Vernissage le jeudi 14 octobre à 17h30 au Centre culturel Georges-Vanier

C’est avec une énergie sans pareil que Kando est heureux de présenter sa première exposition solo nommée Matrilinéaire, au Centre culturel Georges-Vanier, du 14 octobre au 9 novembre 2021. Son projet se concentre sur la question des inégalités du genre à notre époque. En effet, son histoire personnelle l’a toujours conduit à s’interroger sur le sort des femmes et à chercher des solutions. Tel qu’il le dit: « J’ai grandi dans une société patriarcale polygame, en observant les émotions, les doutes et les revers qu’a subis ma mère, parce que son seul tort avait été d’être née femme ». Tout comme Chimamanda Ngozi Adichie, écrivaine et militante féministe nigériane, l’artiste partage les idées de son essai, parues dans « Nous devrions tous être des féministes »1.

Tout particulièrement, vous découvrirez des œuvres à la marge entre l’action painting, l’expressionnisme et l’impressionnisme, Kando s’inspire de ces mouvements artistiques tout en les remaniant et en plaçant les émotions de ses sujets au cœur de la représentation. Cette technique émotionnelle fait régner une atmosphère entre construction et déconstruction, pour mieux cerner la propre complexité du chaos qui règne autour de ses personnages, dans leurs portraits.

L’exposition va se décliner en deux parties. Tout d’abord, à travers des œuvres picturales figuratives, Kando fait un premier constat s’appuyant sur la réinterprétation de l’iconographie chrétienne où des femmes noires sont dans une position hiératique et vêtues d’un épais drapé, dont le visage serein est en contraste avec le chaos ambiant. Ces figures emblématiques se caractérisent dans une corrélation entre les rapports maternels et le rôle déterminant de la transmission. Dans un second temps, les œuvres consisteront à nous interroger sur des œuvres abstraites, nous mettant ainsi face à un univers intangible où l’œuvre nous donne une pause, telle une invitation à la méditation.

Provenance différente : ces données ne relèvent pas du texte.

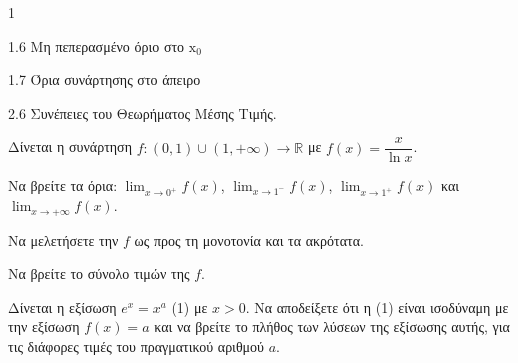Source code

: \begin{ylh}{1}
    \item 1.6 Μη πεπερασμένο όριο στο $\mathrm{x}_0$
    \item 1.7 Όρια συνάρτησης στο άπειρο
    \item 2.6 Συνέπειες του Θεωρήματος Μέσης Τιμής.
\end{ylh}
Δίνεται η συνάρτηση $f : (0, 1) \cup (1, +\infty) \to \mathbb{R}$ με $f(x) = \dfrac{x}{\ln x}$.
\begin{alist}
\item Να βρείτε τα όρια: $\lim_{x \to 0^+} f(x)$, $\lim_{x \to 1^-} f(x)$, $\lim_{x \to 1^+} f(x)$ και $\lim_{x \to +\infty} f(x)$. 
\item \begin{rlist}
    \item Να μελετήσετε την $f$ ως προς τη μονοτονία και τα ακρότατα. 
    \item Να βρείτε το σύνολο τιμών της $f$. 
\end{rlist}
\item Δίνεται η εξίσωση $e^x = x^a$ (1) με $x > 0$. Να αποδείξετε ότι η (1) είναι ισοδύναμη με την εξίσωση $f(x) = a$ και να βρείτε το πλήθος των λύσεων της εξίσωσης αυτής, για τις διάφορες τιμές του πραγματικού αριθμού $a$. 
\end{alist}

Né à Kinshasa, en République démocratique du Congo, Kando vit et travaille à Montréal (QC). Il est diplômé d’un baccalauréat en design de l’environnement à l’UQAM (2016). En 2020, il a reçu le prix du meilleur (Best of) de la foire d’Art Toronto Outdoor (TOAF), par la Fondation de la famille Rudolph P. Bratty. Il a participé à des expositions au Canada, aux États-Unis, en Afrique et en Europe. Il est également impliqué au sein du Conseil d’administration de l’organisme AF- Flux, Biennale Transnationale Noire.

1 We Should All Be Feminists est un essai de l’auteur nigériane, publié pour la première fois en 2014 par Fourth Estate. Il parle de la définition du féminisme pour le 21e siècle.